### ACTIVITY
Among these entries, how many lines have the string "figures" in them? Only the number is needed.

[Collected data]
*** Block opens ***

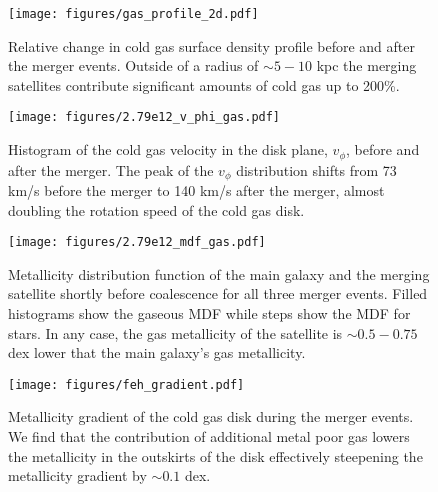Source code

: \documentclass[useAMS,usenatbib]{mnras}
\begin{document}
\begin{figure}
    \begin{centering}
        \texttt{[image: figures/gas\_profile\_2d.pdf]}
        \caption{
            Relative change in cold gas surface density profile before and after the merger events. Outside of a radius of $\sim5-10$ kpc the merging satellites contribute significant amounts of cold gas up to 200\%.
        }
        \label{fig:surf_den}
    \end{centering}
\end{figure}


\begin{figure}
    \begin{centering}
        \texttt{[image: figures/2.79e12\_v\_phi\_gas.pdf]}
        \caption{
            Histogram of the cold gas velocity in the disk plane, $v_\phi$, before and after the merger. The peak of the $v_\phi$ distribution shifts from 73 km/s before the merger to 140 km/s after the merger, almost doubling the rotation speed of the cold gas disk.
        }
        \label{fig:v_phi}
    \end{centering}
\end{figure}


\begin{figure*}
    \begin{centering}
        \texttt{[image: figures/2.79e12\_mdf\_gas.pdf]}
        \caption{
            Metallicity distribution function of the main galaxy and the merging satellite shortly before coalescence for all three merger events. Filled histograms show the gaseous MDF while steps show the MDF for stars. In any case, the gas metallicity of the satellite is $\sim0.5-0.75$ dex lower that the main galaxy's gas metallicity.
        }
        \label{fig:mdf}
    \end{centering}
\end{figure*}


\begin{figure}
    \begin{centering}
        \texttt{[image: figures/feh\_gradient.pdf]}
        \caption{
            Metallicity gradient of the cold gas disk during the merger events. We find that the contribution of additional metal poor gas lowers the metallicity in the outskirts of the disk effectively steepening the metallicity gradient by $\sim 0.1$ dex.
        }
        \label{fig:feh_grad}
    \end{centering}
\end{figure}
\end{document}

*** Block closes ***

### EXERCISE ANSWER
4